Gao Xinming, Gong Yongshun, Xu TianTian, Lu Jinhu, Zhao Yuhai, Dong Xiangjun
IEEE Trans Neural Netw Learn Syst. 2023 Feb;34(2):571-585. doi: 10.1109/TNNLS.2020.3041732. Epub 2023 Feb 3.
Nonoccurring behavior (NOB) studies have attracted the growing attention of scholars as a crucial part of behavioral science. As an effective method to discover both NOB and occurring behaviors (OB), negative sequential pattern (NSP) mining is successfully used in analyzing medical treatment and abnormal behavior patterns. At this time, NSP mining is still an active and challenging research domain. Most of the algorithms are inefficient in practice. Briefly, the key weaknesses of NSP mining are: 1) an inefficient positive sequential pattern (PSP) mining process, 2) a strict constraint of negative containment, and 3) the lack of an effective Negative Sequential Candidate (NSC) generation method. To address these weaknesses, we propose a highly efficient algorithm with improved techniques, named sc-NSP, to mine NSP efficiently. We first propose an improved PrefixSpan algorithm in the PSP mining process, which connects to a bitmap storage structure instead of the original structure. Second, sc-NSP loosens the frequency constraint and exploits the NSC generation method of positive and negative sequential patterns mining (PNSP) (a classic NSP mining method). Furthermore, a novel pruning strategy is designed to reduce the computational complexity of sc-NSP. Finally, sc-NSP obtains the support of NSC by using the most efficient bitwise-based calculation operation. Theoretical analyses show that sc-NSP performs particularly well on data sets with a large number of elements and items in sequence. Comparison and extensive experiments along with case studies on health data show that sc-NSP is 10 times more efficient than other state-of-the-art methods, and the number of NSPs obtained is 5 times greater than other methods.

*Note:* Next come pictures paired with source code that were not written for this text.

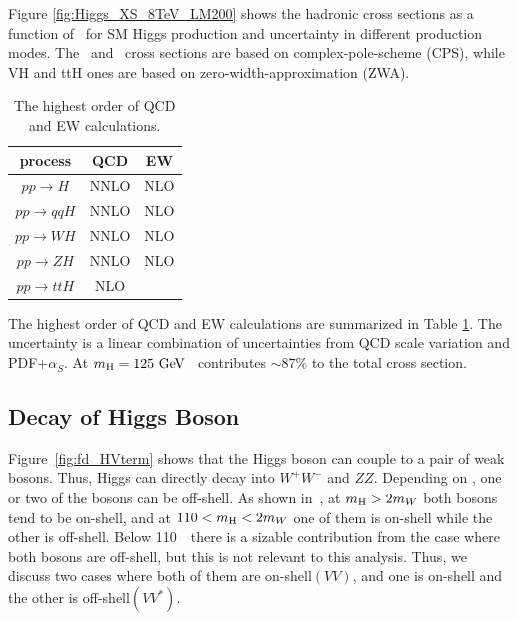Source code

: Figure \ref{fig:Higgs_XS_8TeV_LM200} shows the hadronic cross sections 
as a function of \mHi\ for SM Higgs production and uncertainty 
in different production modes. The \ggH\ and \qqH\ cross sections 
are based on complex-pole-scheme (CPS), while VH and ttH ones 
are based on zero-width-approximation (ZWA). 
\begin{table}[htb]
\centering
\vspace{0.5cm} 
\caption{The highest order of QCD and EW calculations.}
\label{tab:Higgs_XS_8TeV_order}
\vspace{0.5cm} 
\begin{tabular}{c c c  }
\hline
process     & QCD   & EW \\
\hline \hline 
$ pp \rightarrow H$         & NNLO  & NLO \\
$ pp \rightarrow qqH$       & NNLO  & NLO \\
$ pp \rightarrow WH$        & NNLO  & NLO \\
$ pp \rightarrow ZH$        & NNLO  & NLO \\
$ pp \rightarrow ttH$       & NLO   &     \\
\hline 
\end{tabular}
\end{table}
The highest order of QCD and EW calculations are summarized in Table 
\ref{tab:Higgs_XS_8TeV_order}. The uncertainty is a linear combination 
of uncertainties from QCD scale variation and PDF+$\alpha_S$.
At $m_{\mathrm{H}}=125~\mathrm{Ge\kern -0.1em V}$ \ggH\ contributes $\sim 87 \%$ to the total cross section.



\newpage
\subsection{Decay of Higgs Boson}
\label{sec:decayHiggs}

Figure~\ref{fig:fd_HVterm} shows that the Higgs boson can 
couple to a pair of weak bosons. Thus, Higgs can directly decay into $W^+W^-$ and $ZZ$.
Depending on \mHi, one or two of the bosons can be off-shell. 
As shown in~\cite{Djouadi20081}, at $m_{\mathrm{H}}>2m_W$ both bosons 
tend to be on-shell, and at $110<m_{\mathrm{H}}<2m_W$ one of them is on-shell 
while the other is off-shell. Below 110~\GeV\ there is a sizable contribution 
from the case where both bosons are off-shell, but this is not relevant 
to this analysis. Thus, we discuss two cases where both of them are on-shell$(VV)$, 
and one is on-shell and the other is off-shell$(VV^*)$. 

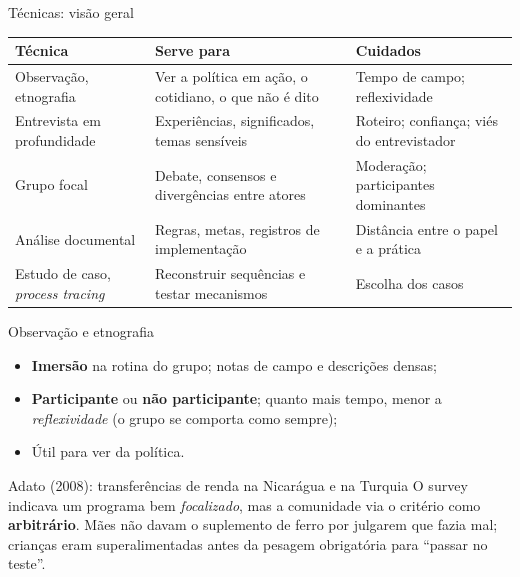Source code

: \begin{frame}{Técnicas: visão geral}
  \scriptsize
  \renewcommand{\arraystretch}{1.3}
  \begin{tabularx}{\textwidth}{@{}>{\raggedright\arraybackslash}p{2.3cm}>{\raggedright\arraybackslash}X>{\raggedright\arraybackslash}X@{}}
    \toprule
    \textbf{Técnica} & \textbf{Serve para} & \textbf{Cuidados} \\ \midrule
    Observação, etnografia & Ver a política em ação, o cotidiano, o que não é dito & Tempo de campo; reflexividade \\
    Entrevista em profundidade & Experiências, significados, temas sensíveis & Roteiro; confiança; viés do entrevistador \\
    Grupo focal & Debate, consensos e divergências entre atores & Moderação; participantes dominantes \\
    Análise documental & Regras, metas, registros de implementação & Distância entre o papel e a prática \\
    Estudo de caso, \emph{process tracing} & Reconstruir sequências e testar mecanismos & Escolha dos casos \\ \bottomrule
  \end{tabularx}
\end{frame}

\begin{frame}{Observação e etnografia}
  \begin{itemize}
    \item \textbf{Imersão} na rotina do grupo; notas de campo e descrições densas;
    \item \textbf{Participante} ou \textbf{não participante}; quanto mais tempo, menor a \emph{reflexividade} (o grupo se comporta como sempre);
    \item Útil para ver  da política.
  \end{itemize}
  \vspace{0.2cm}
  \begin{block}{Adato (2008): transferências de renda na Nicarágua e na Turquia}
    \scriptsize
    O survey indicava um programa bem \emph{focalizado}, mas a comunidade via o critério como \textbf{arbitrário}. Mães não davam o suplemento de ferro por julgarem que fazia mal; crianças eram superalimentadas antes da pesagem obrigatória para ``passar no teste''.
  \end{block}
\end{frame}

非发生行为(NOB)研究作为行为科学的关键部分,已引起学者们越来越多的关注。作为发现非发生行为和发生行为(OB)的有效方法,负序列模式(NSP)挖掘已成功应用于分析医疗和异常行为模式。此时,NSP挖掘仍是一个活跃且具有挑战性的研究领域。大多数算法在实践中效率低下。简而言之,NSP挖掘的关键弱点在于:1)正序列模式(PSP)挖掘过程效率低下,2)对负包含的严格约束,以及3)缺乏有效的负序列候选(NSC)生成方法。为解决这些弱点,我们提出一种具有改进技术的高效算法,称为sc-NSP,以高效挖掘NSP。我们首先在PSP挖掘过程中提出一种改进的PrefixSpan算法,它连接到位图存储结构而非原始结构。其次,sc-NSP放宽频率约束并采用正负序列模式挖掘(PNSP)(一种经典的NSP挖掘方法)的NSC生成方法。此外,设计了一种新颖的剪枝策略以降低sc-NSP的计算复杂度。最后,sc-NSP通过使用最有效的基于位运算的计算操作来获得NSC的支持。理论分析表明,sc-NSP在具有大量元素和序列项的数据集上表现特别出色。通过对健康数据的比较、广泛实验以及案例研究表明,sc-NSP的效率比其他现有方法高10倍,并且获得的NSP数量比其他方法多5倍。